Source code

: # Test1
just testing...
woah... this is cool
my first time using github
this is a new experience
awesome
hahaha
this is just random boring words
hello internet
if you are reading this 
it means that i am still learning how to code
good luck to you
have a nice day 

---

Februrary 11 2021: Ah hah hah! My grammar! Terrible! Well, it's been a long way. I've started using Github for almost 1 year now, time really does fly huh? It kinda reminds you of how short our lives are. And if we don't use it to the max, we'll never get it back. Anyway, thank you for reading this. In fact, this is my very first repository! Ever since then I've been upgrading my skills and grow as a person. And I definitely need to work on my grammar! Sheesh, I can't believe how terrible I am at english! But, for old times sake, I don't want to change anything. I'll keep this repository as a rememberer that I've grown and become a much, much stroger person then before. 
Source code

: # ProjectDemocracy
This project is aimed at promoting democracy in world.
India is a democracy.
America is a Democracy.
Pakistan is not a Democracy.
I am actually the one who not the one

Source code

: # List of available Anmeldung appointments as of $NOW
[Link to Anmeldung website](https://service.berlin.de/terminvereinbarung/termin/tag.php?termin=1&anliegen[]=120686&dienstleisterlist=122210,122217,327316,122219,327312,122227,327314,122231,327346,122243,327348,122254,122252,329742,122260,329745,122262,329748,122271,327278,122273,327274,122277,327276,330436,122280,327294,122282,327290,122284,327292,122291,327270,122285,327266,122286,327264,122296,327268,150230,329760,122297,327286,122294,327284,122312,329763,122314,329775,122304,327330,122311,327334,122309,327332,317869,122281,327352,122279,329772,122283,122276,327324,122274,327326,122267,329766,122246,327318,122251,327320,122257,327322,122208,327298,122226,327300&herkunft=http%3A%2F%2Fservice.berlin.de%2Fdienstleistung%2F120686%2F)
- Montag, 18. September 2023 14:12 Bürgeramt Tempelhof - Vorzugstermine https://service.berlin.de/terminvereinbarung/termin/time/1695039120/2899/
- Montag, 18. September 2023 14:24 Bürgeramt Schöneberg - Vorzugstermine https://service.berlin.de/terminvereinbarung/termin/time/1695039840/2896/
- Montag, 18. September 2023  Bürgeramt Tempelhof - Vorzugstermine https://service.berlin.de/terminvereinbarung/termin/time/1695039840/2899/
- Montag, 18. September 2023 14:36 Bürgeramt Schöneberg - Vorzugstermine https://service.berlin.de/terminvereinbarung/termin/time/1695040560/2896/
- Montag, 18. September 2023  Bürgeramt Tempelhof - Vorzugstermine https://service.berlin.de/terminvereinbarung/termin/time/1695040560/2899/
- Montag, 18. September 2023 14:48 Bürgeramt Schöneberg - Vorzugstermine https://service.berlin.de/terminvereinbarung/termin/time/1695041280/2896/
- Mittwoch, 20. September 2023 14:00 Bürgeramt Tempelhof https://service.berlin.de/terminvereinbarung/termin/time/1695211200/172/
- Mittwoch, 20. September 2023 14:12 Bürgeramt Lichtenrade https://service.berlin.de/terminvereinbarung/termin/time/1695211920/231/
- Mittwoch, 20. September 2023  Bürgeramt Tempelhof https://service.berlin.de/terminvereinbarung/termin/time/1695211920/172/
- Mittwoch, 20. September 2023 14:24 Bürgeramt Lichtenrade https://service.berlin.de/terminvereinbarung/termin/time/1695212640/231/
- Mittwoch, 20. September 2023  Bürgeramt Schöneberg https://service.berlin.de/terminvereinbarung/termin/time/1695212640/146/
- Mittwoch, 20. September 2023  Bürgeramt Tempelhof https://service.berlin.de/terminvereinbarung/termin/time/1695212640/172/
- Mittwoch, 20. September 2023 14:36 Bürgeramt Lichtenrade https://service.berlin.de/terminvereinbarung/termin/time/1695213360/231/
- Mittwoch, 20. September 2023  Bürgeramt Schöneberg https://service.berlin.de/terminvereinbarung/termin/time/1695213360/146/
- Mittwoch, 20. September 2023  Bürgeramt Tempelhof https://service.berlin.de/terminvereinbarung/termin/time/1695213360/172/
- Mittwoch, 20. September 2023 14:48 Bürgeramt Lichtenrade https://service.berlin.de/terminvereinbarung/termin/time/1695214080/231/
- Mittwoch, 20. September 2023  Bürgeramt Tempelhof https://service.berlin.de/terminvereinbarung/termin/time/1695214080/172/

────

INSTRUCTIONS TO FOLLOW >> Copy every record above exactly as it is.

RESULT FOR THIS TASK >>
Source code

: # Test1
just testing...
woah... this is cool
my first time using github
this is a new experience
awesome
hahaha
this is just random boring words
hello internet
if you are reading this 
it means that i am still learning how to code
good luck to you
have a nice day 

---

Februrary 11 2021: Ah hah hah! My grammar! Terrible! Well, it's been a long way. I've started using Github for almost 1 year now, time really does fly huh? It kinda reminds you of how short our lives are. And if we don't use it to the max, we'll never get it back. Anyway, thank you for reading this. In fact, this is my very first repository! Ever since then I've been upgrading my skills and grow as a person. And I definitely need to work on my grammar! Sheesh, I can't believe how terrible I am at english! But, for old times sake, I don't want to change anything. I'll keep this repository as a rememberer that I've grown and become a much, much stroger person then before. 
Source code

: # ProjectDemocracy
This project is aimed at promoting democracy in world.
India is a democracy.
America is a Democracy.
Pakistan is not a Democracy.
I am actually the one who not the one

Source code

: # List of available Anmeldung appointments as of $NOW
[Link to Anmeldung website](https://service.berlin.de/terminvereinbarung/termin/tag.php?termin=1&anliegen[]=120686&dienstleisterlist=122210,122217,327316,122219,327312,122227,327314,122231,327346,122243,327348,122254,122252,329742,122260,329745,122262,329748,122271,327278,122273,327274,122277,327276,330436,122280,327294,122282,327290,122284,327292,122291,327270,122285,327266,122286,327264,122296,327268,150230,329760,122297,327286,122294,327284,122312,329763,122314,329775,122304,327330,122311,327334,122309,327332,317869,122281,327352,122279,329772,122283,122276,327324,122274,327326,122267,329766,122246,327318,122251,327320,122257,327322,122208,327298,122226,327300&herkunft=http%3A%2F%2Fservice.berlin.de%2Fdienstleistung%2F120686%2F)
- Montag, 18. September 2023 14:12 Bürgeramt Tempelhof - Vorzugstermine https://service.berlin.de/terminvereinbarung/termin/time/1695039120/2899/
- Montag, 18. September 2023 14:24 Bürgeramt Schöneberg - Vorzugstermine https://service.berlin.de/terminvereinbarung/termin/time/1695039840/2896/
- Montag, 18. September 2023  Bürgeramt Tempelhof - Vorzugstermine https://service.berlin.de/terminvereinbarung/termin/time/1695039840/2899/
- Montag, 18. September 2023 14:36 Bürgeramt Schöneberg - Vorzugstermine https://service.berlin.de/terminvereinbarung/termin/time/1695040560/2896/
- Montag, 18. September 2023  Bürgeramt Tempelhof - Vorzugstermine https://service.berlin.de/terminvereinbarung/termin/time/1695040560/2899/
- Montag, 18. September 2023 14:48 Bürgeramt Schöneberg - Vorzugstermine https://service.berlin.de/terminvereinbarung/termin/time/1695041280/2896/
- Mittwoch, 20. September 2023 14:00 Bürgeramt Tempelhof https://service.berlin.de/terminvereinbarung/termin/time/1695211200/172/
- Mittwoch, 20. September 2023 14:12 Bürgeramt Lichtenrade https://service.berlin.de/terminvereinbarung/termin/time/1695211920/231/
- Mittwoch, 20. September 2023  Bürgeramt Tempelhof https://service.berlin.de/terminvereinbarung/termin/time/1695211920/172/
- Mittwoch, 20. September 2023 14:24 Bürgeramt Lichtenrade https://service.berlin.de/terminvereinbarung/termin/time/1695212640/231/
- Mittwoch, 20. September 2023  Bürgeramt Schöneberg https://service.berlin.de/terminvereinbarung/termin/time/1695212640/146/
- Mittwoch, 20. September 2023  Bürgeramt Tempelhof https://service.berlin.de/terminvereinbarung/termin/time/1695212640/172/
- Mittwoch, 20. September 2023 14:36 Bürgeramt Lichtenrade https://service.berlin.de/terminvereinbarung/termin/time/1695213360/231/
- Mittwoch, 20. September 2023  Bürgeramt Schöneberg https://service.berlin.de/terminvereinbarung/termin/time/1695213360/146/
- Mittwoch, 20. September 2023  Bürgeramt Tempelhof https://service.berlin.de/terminvereinbarung/termin/time/1695213360/172/
- Mittwoch, 20. September 2023 14:48 Bürgeramt Lichtenrade https://service.berlin.de/terminvereinbarung/termin/time/1695214080/231/
- Mittwoch, 20. September 2023  Bürgeramt Tempelhof https://service.berlin.de/terminvereinbarung/termin/time/1695214080/172/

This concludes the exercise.